▶ Work instructions
Write out every line exactly, from the start of the records below to the line with "#regression #dsp #smoothing", and stop there. Don't write out the pictures.

###

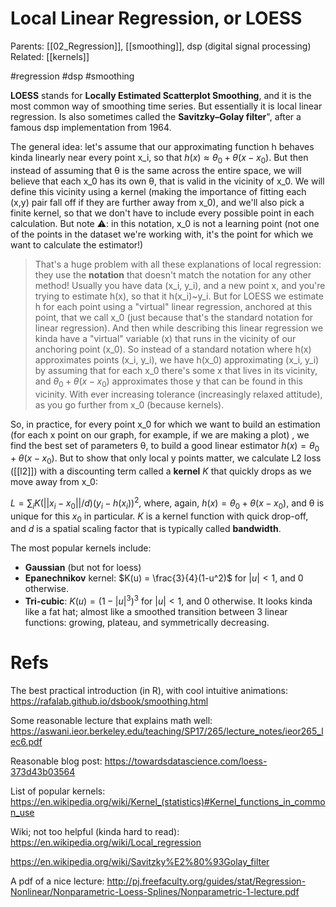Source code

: # Local Linear Regression, or LOESS

Parents: [[02_Regression]], [[smoothing]], dsp (digital signal processing)
Related: [[kernels]]

#regression #dsp #smoothing


**LOESS** stands for **Locally Estimated Scatterplot Smoothing**, and it is the most common way of smoothing time series. But essentially it is local linear regression. Is also sometimes called the **Savitzky–Golay filter**", after a famous dsp implementation from 1964.

The general idea: let's assume that our approximating function h behaves kinda linearly near every point x_i, so that $h(x) ≈ θ_0 + θ(x-x_0)$. But then instead of assuming that θ is the same across the entire space, we will believe  that each x_0 has its own θ, that is valid in the vicinity of x_0. We will define this vicinity using a kernel (making the importance of fitting each (x,y) pair fall off if they are further away from x_0), and we'll also pick a finite kernel, so that we don't have to include every possible point in each calculation. But note ⚠️: in this notation, x_0 is not a learning point (not one of the points in the dataset we're working with, it's the point for which we want to calculate the estimator!)

> That's a huge problem with all these explanations of local regression: they use the **notation** that doesn't match the notation for any other method! Usually you have data (x_i, y_i), and a new point x, and you're trying to estimate h(x), so that it h(x_i)~y_i. But for LOESS we estimate h for each point using a "virtual" linear regression, anchored at this point, that we call x_0 (just because that's the standard notation for linear regression). And then while describing this linear regression we kinda have a "virtual" variable (x) that runs in the vicinity of our anchoring point (x_0). So instead of a standard notation where h(x) approximates points (x_i, y_i), we have h(x_0) approximating (x_i, y_i) by assuming that for each x_0 there's some x that lives in its vicinity, and $θ_0+θ(x-x_0)$ approximates those y that can be found in this vicinity. With ever increasing tolerance (increasingly relaxed attitude), as you go further from x_0 (because kernels).

So, in practice, for every point x_0 for which we want to build an estimation (for each x point on our graph, for example, if we are making a plot) , we find the best set of parameters θ, to build a good linear estimator $h(x) = θ_0 + θ(x-x_0)$.  But to show that only local y points matter, we calculate L2 loss ([[l2]]) with a discounting term called a **kernel** $K$ that quickly drops as we move away from x_0:

$\displaystyle L = \sum_i K(||x_i - x_0||/d)(y_i-h(x_i))^2$, where, again, $h(x) = θ_0 + θ(x-x_0)$, and θ is unique for this $x_0$ in particular. $K$ is a kernel function with quick drop-off, and $d$ is a spatial scaling factor that is typically called **bandwidth**.

The most popular kernels include:
* **Gaussian** (but not for loess)
* **Epanechnikov** kernel: $K(u) = \frac{3}{4}(1-u^2)$ for $|u|<1$, and 0 otherwise.
* **Tri-cubic**: $K(u) = (1-|u|^3)^3$ for $|u|<1$, and 0 otherwise. It looks kinda like a fat hat; almost like a smoothed transition between 3 linear functions: growing, plateau, and symmetrically decreasing.

# Refs

The best practical introduction (in R), with cool intuitive animations:
https://rafalab.github.io/dsbook/smoothing.html

Some reasonable lecture that explains math well:
https://aswani.ieor.berkeley.edu/teaching/SP17/265/lecture_notes/ieor265_lec6.pdf

Reasonable blog post:
https://towardsdatascience.com/loess-373d43b03564

List of popular kernels:
https://en.wikipedia.org/wiki/Kernel_(statistics)#Kernel_functions_in_common_use

Wiki; not too helpful (kinda hard to read):
https://en.wikipedia.org/wiki/Local_regression

https://en.wikipedia.org/wiki/Savitzky%E2%80%93Golay_filter

A pdf of a nice lecture:
http://pj.freefaculty.org/guides/stat/Regression-Nonlinear/Nonparametric-Loess-Splines/Nonparametric-1-lecture.pdf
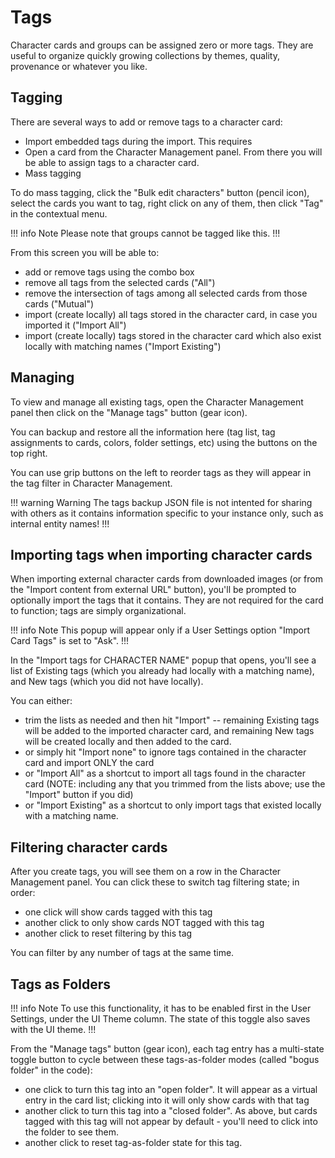 # Tags

Character cards and groups can be assigned zero or more tags. They are useful to organize quickly growing collections by themes, quality, provenance or whatever you like.

## Tagging

There are several ways to add or remove tags to a character card:

- Import embedded tags during the import. This requires 
- Open a card from the Character Management panel. From there you will be able to assign tags to a character card.
- Mass tagging

To do mass tagging, click the "Bulk edit characters" button (pencil icon), select the cards you want to tag, right click on any of them, then click "Tag" in the contextual menu.

!!! info Note
Please note that groups cannot be tagged like this.
!!!

From this screen you will be able to:
- add or remove tags using the combo box
- remove all tags from the selected cards ("All")
- remove the intersection of tags among all selected cards from those cards ("Mutual")
- import (create locally) all tags stored in the character card, in case you imported it ("Import All")
- import (create locally) tags stored in the character card which also exist locally with matching names ("Import Existing")

## Managing

To view and manage all existing tags, open the Character Management panel then click on the "Manage tags" button (gear icon).

You can backup and restore all the information here (tag list, tag assignments to cards, colors, folder settings, etc) using the buttons on the top right.

You can use grip buttons on the left to reorder tags as they will appear in the tag filter in Character Management.

!!! warning Warning
The tags backup JSON file is not intented for sharing with others as it contains information specific to your instance only, such as internal entity names!
!!!

## Importing tags when importing character cards

When importing external character cards from downloaded images (or from the "Import content from external URL" button), you'll be prompted to optionally import the tags that it contains. They are not required for the card to function; tags are simply organizational.

!!! info Note
This popup will appear only if a User Settings option "Import Card Tags" is set to "Ask". 
!!!

In the "Import tags for CHARACTER NAME" popup that opens, you'll see a list of Existing tags (which you already had locally with a matching name), and New tags (which you did not have locally).

You can either:

- trim the lists as needed and then hit "Import" -- remaining Existing tags will be added to the imported character card, and remaining New tags will be created locally and then added to the card.
- or simply hit "Import none" to ignore tags contained in the character card and import ONLY the card
- or "Import All" as a shortcut to import all tags found in the character card (NOTE: including any that you trimmed from the lists above; use the "Import" button if you did)
- or "Import Existing" as a shortcut to only import tags that existed locally with a matching name.

## Filtering character cards

After you create tags, you will see them on a row in the Character Management panel. You can click these to switch tag filtering state; in order:

- one click will show cards tagged with this tag
- another click to only show cards NOT tagged with this tag
- another click to reset filtering by this tag

You can filter by any number of tags at the same time.

## Tags as Folders

!!! info Note
To use this functionality, it has to be enabled first in the User Settings, under the UI Theme column. The state of this toggle also saves with the UI theme.
!!!

From the "Manage tags" button (gear icon), each tag entry has a multi-state toggle button to cycle between these tags-as-folder modes (called "bogus folder" in the code):

- one click to turn this tag into an "open folder". It will appear as a virtual entry in the card list; clicking into it will only show cards with that tag
- another click to turn this tag into a "closed folder". As above, but cards tagged with this tag will not appear by default - you'll need to click into the folder to see them.
- another click to reset tag-as-folder state for this tag.
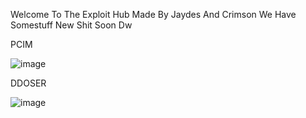 Welcome To The Exploit Hub Made By Jaydes And Crimson
We Have Somestuff
New Shit Soon Dw

PCIM

![image](https://github.com/user-attachments/assets/afd6ac13-945e-4d51-b7cc-f95040c3c98b)

DDOSER

![image](https://github.com/user-attachments/assets/a68b0b72-e32b-423a-976e-e8839435f539)
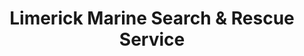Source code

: ---
title: "Limerick Marine Search & Rescue Service"
url: /limerick/limerick-marine-search-and-rescue-service/
shop: charity
---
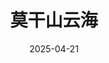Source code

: ---
title: "莫干山云海"
date: 2025-04-21 # 从原始文件名中提取的日期
description: "顶着大雨开上莫干山，本来有些失望，没想到雨过天晴，看见了云海，在落日的余晖下，滚动的雾气如金色一般"
thumbnail: "/images/sky-eye/moganshan-yunhai-thumb.jpg"  # 缩略图路径
panorama_image: "/images/sky-eye/optimized/moganshan-yunhai.webp"   # 优化后的全景图路径
draft: false
---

###

▶ Written answer
Source code

: # Local Linear Regression, or LOESS

Parents: [[02_Regression]], [[smoothing]], dsp (digital signal processing)
Related: [[kernels]]

#regression #dsp #smoothing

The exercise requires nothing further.